> _Exercise brief_
Reproduce word for word, from the entries below, the line with "Reaproveito o que", the line with "(Tradução para LESS)", and every line between them, and nothing more.
BEGIN Data extracts
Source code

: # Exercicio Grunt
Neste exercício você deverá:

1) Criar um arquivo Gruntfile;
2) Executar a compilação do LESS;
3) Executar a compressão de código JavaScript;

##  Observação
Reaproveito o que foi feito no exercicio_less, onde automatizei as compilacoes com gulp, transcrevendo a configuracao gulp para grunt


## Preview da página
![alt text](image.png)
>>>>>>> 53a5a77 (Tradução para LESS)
END Data extracts
BEGIN Data extracts
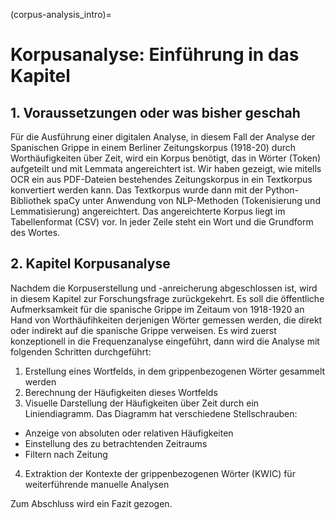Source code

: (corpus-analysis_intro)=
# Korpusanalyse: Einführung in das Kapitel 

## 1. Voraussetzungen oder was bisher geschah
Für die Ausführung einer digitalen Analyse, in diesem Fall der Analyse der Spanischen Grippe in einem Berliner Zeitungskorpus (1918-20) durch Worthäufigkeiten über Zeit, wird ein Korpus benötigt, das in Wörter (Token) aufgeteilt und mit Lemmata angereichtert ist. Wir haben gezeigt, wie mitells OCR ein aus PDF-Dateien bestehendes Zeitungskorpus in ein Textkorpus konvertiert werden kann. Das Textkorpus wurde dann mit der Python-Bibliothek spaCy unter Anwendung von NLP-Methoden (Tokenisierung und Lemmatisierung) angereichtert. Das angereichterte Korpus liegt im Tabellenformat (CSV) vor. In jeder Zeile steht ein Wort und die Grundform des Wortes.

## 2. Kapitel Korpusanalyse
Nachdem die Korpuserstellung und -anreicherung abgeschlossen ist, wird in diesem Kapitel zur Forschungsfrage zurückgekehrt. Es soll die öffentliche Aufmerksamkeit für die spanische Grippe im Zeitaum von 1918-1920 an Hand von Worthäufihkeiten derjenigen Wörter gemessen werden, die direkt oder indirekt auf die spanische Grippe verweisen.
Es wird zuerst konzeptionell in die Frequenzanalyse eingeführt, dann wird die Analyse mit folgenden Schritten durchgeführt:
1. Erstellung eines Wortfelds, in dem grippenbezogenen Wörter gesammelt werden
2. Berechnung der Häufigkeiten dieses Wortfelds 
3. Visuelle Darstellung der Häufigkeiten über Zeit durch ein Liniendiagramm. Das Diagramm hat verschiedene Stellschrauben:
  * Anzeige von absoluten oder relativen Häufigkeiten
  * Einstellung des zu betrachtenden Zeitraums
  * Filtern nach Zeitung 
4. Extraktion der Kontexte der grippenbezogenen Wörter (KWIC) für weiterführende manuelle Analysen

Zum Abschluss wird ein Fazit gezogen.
END Data extracts
> _Completed exercise_
Reaproveito o que foi feito no exercicio_less, onde automatizei as compilacoes com gulp, transcrevendo a configuracao gulp para grunt


## Preview da página
![alt text](image.png)
>>>>>>> 53a5a77 (Tradução para LESS)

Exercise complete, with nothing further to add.